In deze zaak, die voor het Gerechtshof 's-Hertogenbosch diende, gaat het om een hoger beroep in een echtscheidingskwestie tussen een vrouw en een man die in gemeenschap van goederen waren gehuwd. De vrouw vorderde betaling van een bedrag van € 6.457,-- ter uitvoering van een echtscheidingsconvenant, waarin afspraken waren gemaakt over de verdeling van diverse vermogensbestanddelen, waaronder obligaties. De man voerde verweer en stelde dat hij al een bedrag van € 5.000,-- aan de vrouw had betaald, waardoor hij niets meer verschuldigd zou zijn. De kantonrechter had de man veroordeeld tot betaling van € 13,-- aan de vrouw, maar beide partijen gingen in hoger beroep.
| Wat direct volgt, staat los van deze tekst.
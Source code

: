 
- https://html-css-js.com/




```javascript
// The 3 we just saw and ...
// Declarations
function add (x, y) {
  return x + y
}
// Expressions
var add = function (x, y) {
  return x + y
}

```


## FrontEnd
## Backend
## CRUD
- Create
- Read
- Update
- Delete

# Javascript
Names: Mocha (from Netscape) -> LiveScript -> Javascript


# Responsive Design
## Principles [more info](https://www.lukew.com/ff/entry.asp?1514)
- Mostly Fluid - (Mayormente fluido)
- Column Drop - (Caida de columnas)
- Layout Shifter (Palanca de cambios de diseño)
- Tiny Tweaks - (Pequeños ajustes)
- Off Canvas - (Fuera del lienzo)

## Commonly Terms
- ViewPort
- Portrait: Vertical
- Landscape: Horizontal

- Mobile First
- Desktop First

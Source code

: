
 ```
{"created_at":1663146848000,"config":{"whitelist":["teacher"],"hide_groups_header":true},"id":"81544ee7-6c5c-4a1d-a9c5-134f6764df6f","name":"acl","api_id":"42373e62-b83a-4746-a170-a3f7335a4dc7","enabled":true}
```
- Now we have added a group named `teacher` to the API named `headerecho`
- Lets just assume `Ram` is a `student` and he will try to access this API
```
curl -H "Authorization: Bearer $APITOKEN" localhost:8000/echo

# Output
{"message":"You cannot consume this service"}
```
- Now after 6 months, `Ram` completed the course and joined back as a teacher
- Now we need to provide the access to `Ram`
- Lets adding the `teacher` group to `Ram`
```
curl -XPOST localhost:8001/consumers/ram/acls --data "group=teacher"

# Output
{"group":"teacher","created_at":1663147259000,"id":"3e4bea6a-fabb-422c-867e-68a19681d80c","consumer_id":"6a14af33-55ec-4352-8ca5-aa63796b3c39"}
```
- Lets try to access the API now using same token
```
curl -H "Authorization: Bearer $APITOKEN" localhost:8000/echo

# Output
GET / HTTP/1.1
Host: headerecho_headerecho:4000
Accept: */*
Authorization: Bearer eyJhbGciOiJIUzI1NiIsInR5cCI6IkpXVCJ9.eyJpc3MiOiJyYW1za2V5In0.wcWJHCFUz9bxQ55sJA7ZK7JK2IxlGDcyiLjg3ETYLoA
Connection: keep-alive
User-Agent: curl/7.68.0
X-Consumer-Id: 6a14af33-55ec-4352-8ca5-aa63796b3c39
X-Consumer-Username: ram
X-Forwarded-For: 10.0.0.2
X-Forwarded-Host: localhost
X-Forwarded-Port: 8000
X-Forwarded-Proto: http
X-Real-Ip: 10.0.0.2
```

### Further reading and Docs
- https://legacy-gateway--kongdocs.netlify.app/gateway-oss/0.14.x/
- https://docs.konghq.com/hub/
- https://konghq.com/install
Tijdens de procedure in hoger beroep zijn pleitnota's overgelegd en is een pleidooi gehouden. Het hof heeft de feiten vastgesteld en beoordeeld of de vrouw recht had op wettelijke rente over het bedrag dat de man aan haar verschuldigd was. Het hof oordeelde dat in gevallen van overbedeling, zoals in deze zaak, geen wettelijke rente per vermogensbestanddeel kan worden gevorderd. De vrouw had geen recht op wettelijke rente over de vordering van € 8.958,-- die de man nog aan haar moest betalen, omdat de wettelijke rente alleen verschuldigd is als er aan de wettelijke vereisten is voldaan.
Het hof heeft de vordering van de man tot betaling van € 12.377,63 toegewezen, te vermeerderen met wettelijke rente vanaf 4 augustus 2015. De proceskosten werden gecompenseerd, wat betekent dat iedere partij zijn eigen kosten draagt. Het arrest is op 6 juni 2017 uitgesproken in het openbaar.